Noi lo facciamo da quello dei progressisti europei. Una piattaforma, in ogni caso, si sta determinando. Anzi già c’è. Tra gli economisti e in tanti governi avanza l’idea che bisogna imboccare una direzione precisa per non sbattere contro il muro». Sul trattato salva-euro, ad esempio, «la situazione è in evoluzione, stanno girando le carte, si lavorerà perché ci siano delle correzioni. Il Parlamento europeo, tra l’altro, sta assumendo una posizione unitaria, più aperta. I margini ci sono per migliorare l’intesa intergovernativa». Ma da solo, secondo Bersani, quel terreno non basterà a placare la speculazione. «Sto dicendo che ci vuole anche dell’altro, qualche novità ancora…». Quale? «Quella di dare più risorse al fondo salva Stati snellendone le istituzioni.

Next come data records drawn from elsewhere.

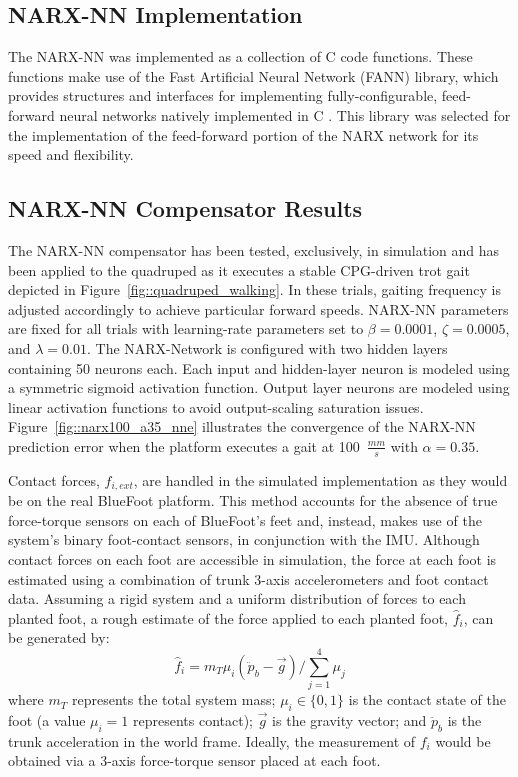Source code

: 		\subsection{NARX-NN Implementation}

			The NARX-NN was implemented as a collection of C code functions. These functions make use of the Fast Artificial Neural Network (FANN) library, which provides structures and interfaces for implementing fully-configurable, feed-forward neural networks natively implemented in C \cite{Nissen03}. This library was selected for the implementation of the feed-forward portion of the NARX network for its speed and flexibility. 


		\subsection{NARX-NN Compensator Results}

			The NARX-NN compensator has been tested, exclusively, in simulation and has been applied to the quadruped as it executes a stable CPG-driven trot gait depicted in Figure~\ref{fig::quadruped_walking}. In these trials, gaiting frequency is adjusted accordingly to achieve particular forward speeds. NARX-NN parameters are fixed for all trials with learning-rate  parameters set to $\beta=0.0001$, $\zeta=0.0005$, and $\lambda = 0.01$. The NARX-Network is configured with two hidden layers containing 50 neurons each. Each input and hidden-layer neuron is modeled using a symmetric sigmoid activation function. Output layer neurons are modeled using linear activation functions to  avoid output-scaling saturation issues. Figure~\ref{fig::narx100_a35_nne} illustrates the convergence of the NARX-NN prediction error when the platform executes a gait at  100~$\frac{mm}{s}$ with $\alpha = 0.35$.

			Contact forces, ${f}_{i,ext}$, are handled in the simulated implementation as they would be on the real BlueFoot platform. This method accounts for the absence of true force-torque sensors on each of BlueFoot's feet and, instead, makes use of the system's binary foot-contact sensors, in conjunction with the IMU. Although contact forces on each foot are accessible in simulation, the force at each foot is estimated using a combination of trunk 3-axis accelerometers and foot contact data. Assuming a rigid system and a uniform distribution of forces to each planted foot, a rough estimate of the force applied to each \Ith planted foot, $\hat{f}_{i}$, can be generated by:
				\begin{equation}
					\hat{f}_{i} = {m_{T}\mu_{i}} \left(\ddot{p}_{b} - \vec{g}\right)/{\sum_{j=1}^{4}{\mu_{j}}}
				\end{equation}
			where $m_{T}$ represents the total system mass; $\mu_{i}\in \{0,1\}$ is the contact state of the \Ith
			foot (a value $\mu_{i}=1$ represents contact); $\vec{g}$ is the gravity vector; and $\ddot{p}_{b}$ is the trunk acceleration in the world frame. Ideally, the measurement of ${f}_{i}$ would be obtained via a 3-axis force-torque sensor placed at each foot.

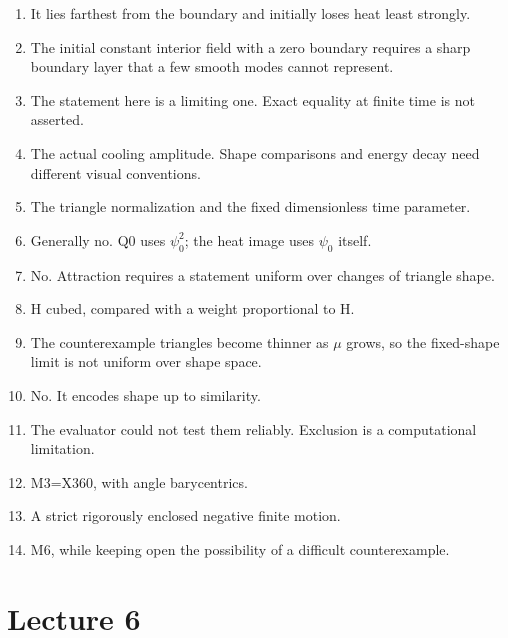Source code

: \documentclass[11pt,oneside,openany]{book}
\begin{document}
\begin{enumerate}

\item It lies farthest from the boundary and initially loses heat least strongly.

\item The initial constant interior field with a zero boundary requires a sharp boundary layer that a few smooth modes cannot represent.

\item The statement here is a limiting one. Exact equality at finite time is not asserted.

\item The actual cooling amplitude. Shape comparisons and energy decay need different visual conventions.

\item The triangle normalization and the fixed dimensionless time parameter.

\item Generally no. $\mathrm{Q0}$ uses $\psi_0^2$; the heat image uses $\psi_0$ itself.

\item No. Attraction requires a statement uniform over changes of triangle shape.

\item H cubed, compared with a weight proportional to H.

\item The counterexample triangles become thinner as \ensuremath{\mu} grows, so the fixed-shape limit is not uniform over shape space.

\item No. It encodes shape up to similarity.

\item The evaluator could not test them reliably. Exclusion is a computational limitation.

\item M3=X360, with angle barycentrics.

\item A strict rigorously enclosed negative finite motion.

\item M6, while keeping open the possibility of a difficult counterexample.

\end{enumerate}

\section{Lecture 6}
\end{document}
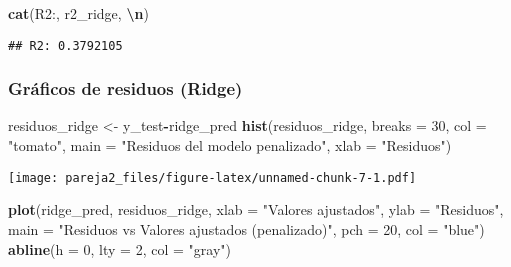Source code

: \documentclass[
]{article}
\newenvironment{Shaded}{\begin{snugshade}}{\end{snugshade}}
\newcommand{\AttributeTok}[1]{\textcolor[rgb]{0.13,0.29,0.53}{#1}}
\newcommand{\DecValTok}[1]{\textcolor[rgb]{0.00,0.00,0.81}{#1}}
\newcommand{\FunctionTok}[1]{\textcolor[rgb]{0.13,0.29,0.53}{\textbf{#1}}}
\newcommand{\NormalTok}[1]{#1}
\newcommand{\OtherTok}[1]{\textcolor[rgb]{0.56,0.35,0.01}{#1}}
\newcommand{\SpecialCharTok}[1]{\textcolor[rgb]{0.81,0.36,0.00}{\textbf{#1}}}
\newcommand{\StringTok}[1]{\textcolor[rgb]{0.31,0.60,0.02}{#1}}
\begin{document}
\begin{Shaded}
\begin{Highlighting}[]
\FunctionTok{cat}\NormalTok{(}\StringTok{\textquotesingle{}R2:\textquotesingle{}}\NormalTok{, r2\_ridge, }\StringTok{\textquotesingle{}}\SpecialCharTok{\textbackslash{}n}\StringTok{\textquotesingle{}}\NormalTok{)}
\end{Highlighting}
\end{Shaded}

\begin{verbatim}
## R2: 0.3792105
\end{verbatim}

\hypertarget{gruxe1ficos-de-residuos-ridge}{%
\subsubsection{Gráficos de residuos
(Ridge)}\label{gruxe1ficos-de-residuos-ridge}}

\begin{Shaded}
\begin{Highlighting}[]
\NormalTok{residuos\_ridge }\OtherTok{\textless{}{-}}\NormalTok{ y\_test}\SpecialCharTok{{-}}\NormalTok{ridge\_pred}
\FunctionTok{hist}\NormalTok{(residuos\_ridge, }\AttributeTok{breaks =} \DecValTok{30}\NormalTok{, }\AttributeTok{col =} \StringTok{"tomato"}\NormalTok{, }\AttributeTok{main =} \StringTok{"Residuos del modelo penalizado"}\NormalTok{, }\AttributeTok{xlab =} \StringTok{"Residuos"}\NormalTok{)}
\end{Highlighting}
\end{Shaded}

\texttt{[image: pareja2\_files/figure-latex/unnamed-chunk-7-1.pdf]}

\begin{Shaded}
\begin{Highlighting}[]
\FunctionTok{plot}\NormalTok{(ridge\_pred, residuos\_ridge, }\AttributeTok{xlab =} \StringTok{"Valores ajustados"}\NormalTok{, }\AttributeTok{ylab =} \StringTok{"Residuos"}\NormalTok{, }\AttributeTok{main =} \StringTok{"Residuos vs Valores ajustados (penalizado)"}\NormalTok{, }\AttributeTok{pch =} \DecValTok{20}\NormalTok{, }\AttributeTok{col =} \StringTok{"blue"}\NormalTok{)}
\FunctionTok{abline}\NormalTok{(}\AttributeTok{h =} \DecValTok{0}\NormalTok{, }\AttributeTok{lty =} \DecValTok{2}\NormalTok{, }\AttributeTok{col =} \StringTok{"gray"}\NormalTok{)}
\end{Highlighting}
\end{Shaded}
\end{document}

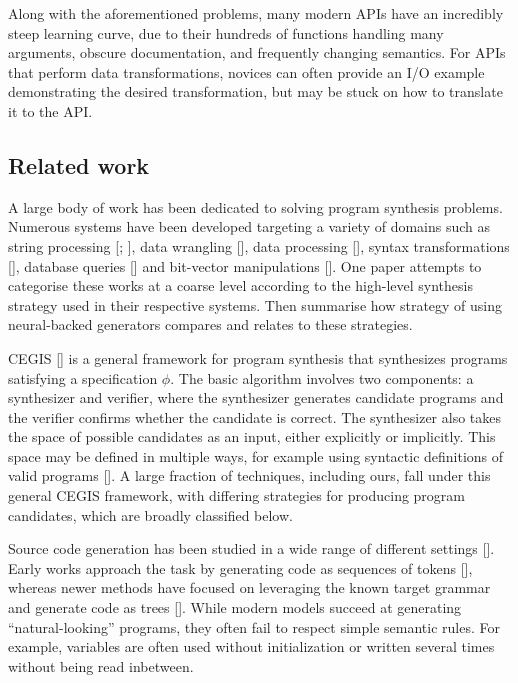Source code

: \documentclass{article}
\begin{document}
Along with the aforementioned problems, many modern APIs have an incredibly steep learning curve, due to their hundreds of functions handling many arguments, obscure documentation, and frequently changing semantics. For APIs that perform data transformations, novices can often provide an I/O example demonstrating the desired transformation, but may be stuck on how to translate it to the API.
\subsection{Related work}
A large body of work has been dedicated to solving program synthesis problems. Numerous systems have been developed targeting a variety of domains such as string processing [\cite{Gulwani2011}; \cite{parisotto2017neuro-symbolic}], data wrangling [\cite{Feng2018}], data processing [\cite{Smith2016}], syntax transformations [\cite{Rolim2017}], database queries [\cite{Yaghmazadeh2017}] and bit-vector manipulations [\cite{Jha2010}]. One paper attempts to categorise these works at a coarse level according to the high-level synthesis strategy used in their respective systems. Then summarise how strategy of using neural-backed generators compares and relates to these strategies.

CEGIS [\cite{SolarLezama2008}] is a general framework for program synthesis that synthesizes programs satisfying a specification $\phi$. The basic algorithm involves two components: a synthesizer and verifier, where the synthesizer generates candidate programs and the verifier confirms whether the candidate is correct. The synthesizer also takes the space of possible candidates as an input, either explicitly or implicitly. This space may be defined in multiple ways, for example using syntactic definitions of valid programs [\cite{Alur2013}]. A large fraction of techniques, including ours, fall under this general CEGIS framework, with differing strategies for producing program candidates, which are broadly classified below.

Source code generation has been studied in a wide range of different settings [\cite{allamanis2018survey}]. Early works approach the task by generating code as sequences of tokens [\cite{hindle2016CACM}], whereas newer methods have focused on leveraging the known target grammar and generate code as trees [\cite{Maddison2014}]. While modern models succeed at generating “natural-looking” programs, they often fail to respect simple semantic rules. For example, variables are often used without initialization or written several times without being read inbetween.
\end{document}
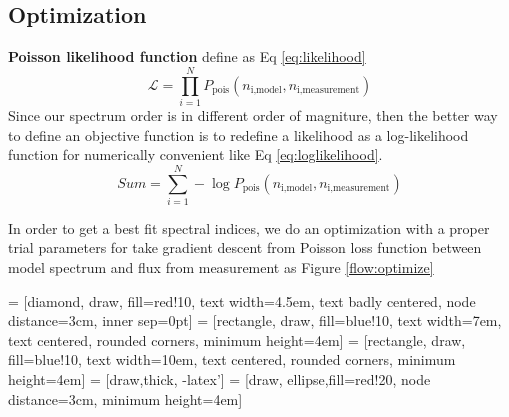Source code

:
\subsection{Optimization}

\par \textbf{Poisson likelihood function} define as Eq \ref{eq:likelihood}
\begin{equation}
    \mathcal{L} = \prod_{i=1}^{N} P_{\text{pois}}(n_{\text{i,model}}, n_{\text{i,measurement}})
    \label{eq:likelihood}
\end{equation}
Since our spectrum order is in different order of magniture, then the better way to define an objective function is to redefine a likelihood as a log-likelihood function for numerically convenient like Eq \ref{eq:loglikelihood}. 
\begin{equation}
    Sum = \sum_{i=1}^{N} -\log P_{\text{pois}}(n_{\text{i,model}}, n_{\text{i,measurement}})
    \label{eq:loglikelihood}
\end{equation}


\par In order to get a best fit spectral indices, we do an optimization with a proper trial parameters for take gradient descent from Poisson loss function between model spectrum and flux from measurement as Figure \ref{flow:optimize}


 = [diamond, draw, fill=red!10, 
    text width=4.5em, text badly centered, node distance=3cm, inner sep=0pt]
 = [rectangle, draw, fill=blue!10, 
    text width=7em, text centered, rounded corners, minimum height=4em]
 = [rectangle, draw, fill=blue!10, 
    text width=10em, text centered, rounded corners, minimum height=4em]
 = [draw,thick, -latex']
 = [draw, ellipse,fill=red!20, node distance=3cm,
    minimum height=4em]

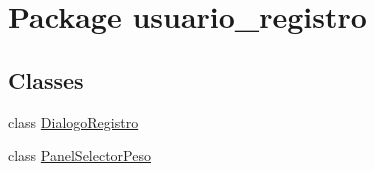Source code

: \hypertarget{namespaceusuario__registro}{}\section{Package usuario\+\_\+registro}
\label{namespaceusuario__registro}
\subsection*{Classes}
\begin{DoxyCompactItemize}
\item 
class \mbox{\hyperlink{classusuario__registro_1_1_dialogo_registro}{Dialogo\+Registro}}
\item 
class \mbox{\hyperlink{classusuario__registro_1_1_panel_selector_peso}{Panel\+Selector\+Peso}}
\end{DoxyCompactItemize}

Nel frattempo, però, perché l’emergenza va affrontata subito, andrà dato qualche mandato in più alla Bce e si dovrà sbloccare la prospettiva degli Eurobond. Certo, tutto questo va accompagnato da regole di disciplina sui bilanci, e nessuno nega questa esigenza. Ma bisogna dare l’idea che si va verso una certa prospettiva comune per stoppare il mercato che vuol distruggere l’euro. E mettiamoci sopra tutti i soldi che servono per salvarlo. Tanto, secondo me, se si seguisse questa strada, non ci sarebbe nemmeno bisogno di usarli alla fine..».
Tutto questo, ormai, «è parte integrante della piattaforma dei progressisti sulla base della quale faremo a marzo un’iniziativa in Francia per sostenere Hollande. Ci saremo tutti annuncia Bersani e rilanceremo anche l’idea di un maggiore coordinamento delle iniziative economiche». Per il segretario Pd «serve la politica». Un’iniziativa coordinata dei progressisti europei, quindi. Perché «un conto è se si alza un partito in Germania o in Italia e dice: basta ragazzi, se ognuno va per i fatti suoi tutti poi andiamo alla rovina, altra cosa è se l’Spd in Germania, il Pse in Francia, il Pd in Italia sviluppano insieme tra le opinioni pubbliche battaglie ideali, culturali e politiche». Troppo tardi? «Speriamo di no risponde Bersani con un sospiro Certo, se tre anni fa si fosse spento sul nascere l’incendio che poi è divampato in Grecia, tutto ci sarebbe costato meno. Guarda un po’, invece, dove siamo arrivati oggi per colpa delle ideologie».